The pattern for H-1B teachers is the same as for Silicon Valley tech workers ‒ the H-1B visa program expands the pool of young, cheaper workers with mostly basic skills and legally displaces Americans, often experienced workers over age 35, with guest workers who earn lower wages, and are tied to the employers who hold their visas.

The H-1B program’s dual intent allows employers to sponsor workers for Green Cards, which extends the period the worker is tied to the employer – indentured servitude 21st century style. It also creates long backlogs of foreign guest workers who hope to permanently resettle in the U.S. Immigrants are allowed to bring their spouses on H-4 visas, a category that includes employment authorization, thanks to an executive order signed by former President Obama.

Whether the profession is tech or teaching, no shortage of potential workers exists. The issue is one of wages. Steadily declining teacher pay has led to more strikes, and more disruption in students’ education, the last thing that American kids need. The public perceives teachers’ wages as so inadequate that 73 percent of community residents, nationally, would support a walk out.

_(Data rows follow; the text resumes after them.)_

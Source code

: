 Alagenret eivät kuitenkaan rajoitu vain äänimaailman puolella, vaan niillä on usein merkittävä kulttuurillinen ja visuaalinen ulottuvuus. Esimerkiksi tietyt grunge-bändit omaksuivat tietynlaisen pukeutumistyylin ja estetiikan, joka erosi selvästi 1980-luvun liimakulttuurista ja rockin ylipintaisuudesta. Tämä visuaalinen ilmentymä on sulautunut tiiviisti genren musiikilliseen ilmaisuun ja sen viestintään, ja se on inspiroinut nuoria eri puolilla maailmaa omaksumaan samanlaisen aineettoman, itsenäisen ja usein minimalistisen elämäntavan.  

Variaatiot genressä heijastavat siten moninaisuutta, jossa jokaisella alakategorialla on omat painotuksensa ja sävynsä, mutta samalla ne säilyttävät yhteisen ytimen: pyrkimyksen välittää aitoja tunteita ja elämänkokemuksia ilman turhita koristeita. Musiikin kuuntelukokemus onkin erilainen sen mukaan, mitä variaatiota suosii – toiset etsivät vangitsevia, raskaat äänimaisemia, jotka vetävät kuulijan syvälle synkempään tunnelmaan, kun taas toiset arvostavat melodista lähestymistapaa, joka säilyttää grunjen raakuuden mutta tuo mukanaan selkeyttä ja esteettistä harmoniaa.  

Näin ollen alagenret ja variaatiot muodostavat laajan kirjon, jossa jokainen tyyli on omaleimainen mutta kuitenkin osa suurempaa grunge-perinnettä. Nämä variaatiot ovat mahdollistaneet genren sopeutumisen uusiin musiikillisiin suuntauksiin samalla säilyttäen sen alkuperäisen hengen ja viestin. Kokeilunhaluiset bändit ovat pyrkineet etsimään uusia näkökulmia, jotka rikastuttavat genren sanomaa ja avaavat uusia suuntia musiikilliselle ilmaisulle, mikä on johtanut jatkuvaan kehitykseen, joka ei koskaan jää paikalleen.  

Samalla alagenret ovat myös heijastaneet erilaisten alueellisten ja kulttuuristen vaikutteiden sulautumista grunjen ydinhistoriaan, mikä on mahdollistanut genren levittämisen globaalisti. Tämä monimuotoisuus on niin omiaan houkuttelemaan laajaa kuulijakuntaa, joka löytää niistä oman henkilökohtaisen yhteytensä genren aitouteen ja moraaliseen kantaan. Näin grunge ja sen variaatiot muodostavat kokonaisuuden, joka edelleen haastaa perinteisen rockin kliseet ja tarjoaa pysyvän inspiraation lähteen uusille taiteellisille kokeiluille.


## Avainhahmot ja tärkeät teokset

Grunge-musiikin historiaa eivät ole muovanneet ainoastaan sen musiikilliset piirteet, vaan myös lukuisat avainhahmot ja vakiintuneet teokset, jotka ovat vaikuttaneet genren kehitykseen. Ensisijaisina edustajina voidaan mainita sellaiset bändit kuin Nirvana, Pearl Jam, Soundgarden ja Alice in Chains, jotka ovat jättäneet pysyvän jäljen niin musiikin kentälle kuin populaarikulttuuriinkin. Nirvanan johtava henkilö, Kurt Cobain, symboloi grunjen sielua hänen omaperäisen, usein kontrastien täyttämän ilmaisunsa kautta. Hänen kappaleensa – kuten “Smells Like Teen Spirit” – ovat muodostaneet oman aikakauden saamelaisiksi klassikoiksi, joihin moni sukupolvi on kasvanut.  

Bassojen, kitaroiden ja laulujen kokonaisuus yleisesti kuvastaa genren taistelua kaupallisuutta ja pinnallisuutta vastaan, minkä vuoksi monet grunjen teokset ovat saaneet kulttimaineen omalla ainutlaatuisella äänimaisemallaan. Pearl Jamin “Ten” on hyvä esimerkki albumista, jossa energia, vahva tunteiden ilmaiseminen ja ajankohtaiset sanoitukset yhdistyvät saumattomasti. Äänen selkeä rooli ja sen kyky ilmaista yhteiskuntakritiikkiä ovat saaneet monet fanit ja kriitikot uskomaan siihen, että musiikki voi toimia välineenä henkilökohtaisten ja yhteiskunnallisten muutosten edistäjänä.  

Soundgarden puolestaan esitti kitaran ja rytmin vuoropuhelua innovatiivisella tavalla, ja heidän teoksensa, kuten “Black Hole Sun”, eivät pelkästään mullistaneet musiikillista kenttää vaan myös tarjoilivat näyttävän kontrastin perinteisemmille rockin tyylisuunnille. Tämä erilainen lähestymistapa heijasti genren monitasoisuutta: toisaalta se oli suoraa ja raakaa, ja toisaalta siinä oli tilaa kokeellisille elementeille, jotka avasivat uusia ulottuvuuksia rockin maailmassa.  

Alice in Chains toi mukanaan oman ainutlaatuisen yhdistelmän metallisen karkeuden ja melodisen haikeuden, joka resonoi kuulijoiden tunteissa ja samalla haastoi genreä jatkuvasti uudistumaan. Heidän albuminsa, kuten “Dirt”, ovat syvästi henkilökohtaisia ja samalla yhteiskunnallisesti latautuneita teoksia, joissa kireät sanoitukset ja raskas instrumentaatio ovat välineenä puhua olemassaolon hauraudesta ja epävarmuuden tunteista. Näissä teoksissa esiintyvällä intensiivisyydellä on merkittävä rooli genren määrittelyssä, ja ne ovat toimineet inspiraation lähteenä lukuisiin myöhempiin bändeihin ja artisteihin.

But before significant teacher wage hikes sweep the nation, more H-1B instructors might be in U.S. classrooms. The push for more visas is relentless, no matter how much evidence shows that employees are available in all the labor categories.

Before he left office, U.S. Customs and Immigration Services Director Francis Cissna said he hoped to see the day when the federal government stops issuing employment-based visas. Cissna didn’t serve long enough to realize that accomplishment, but his goal remains one to pursue.

Joe Guzzardi is a Progressives for Immigration Reform analyst who has written about immigration for more than 30 years. Contact him at [email protected].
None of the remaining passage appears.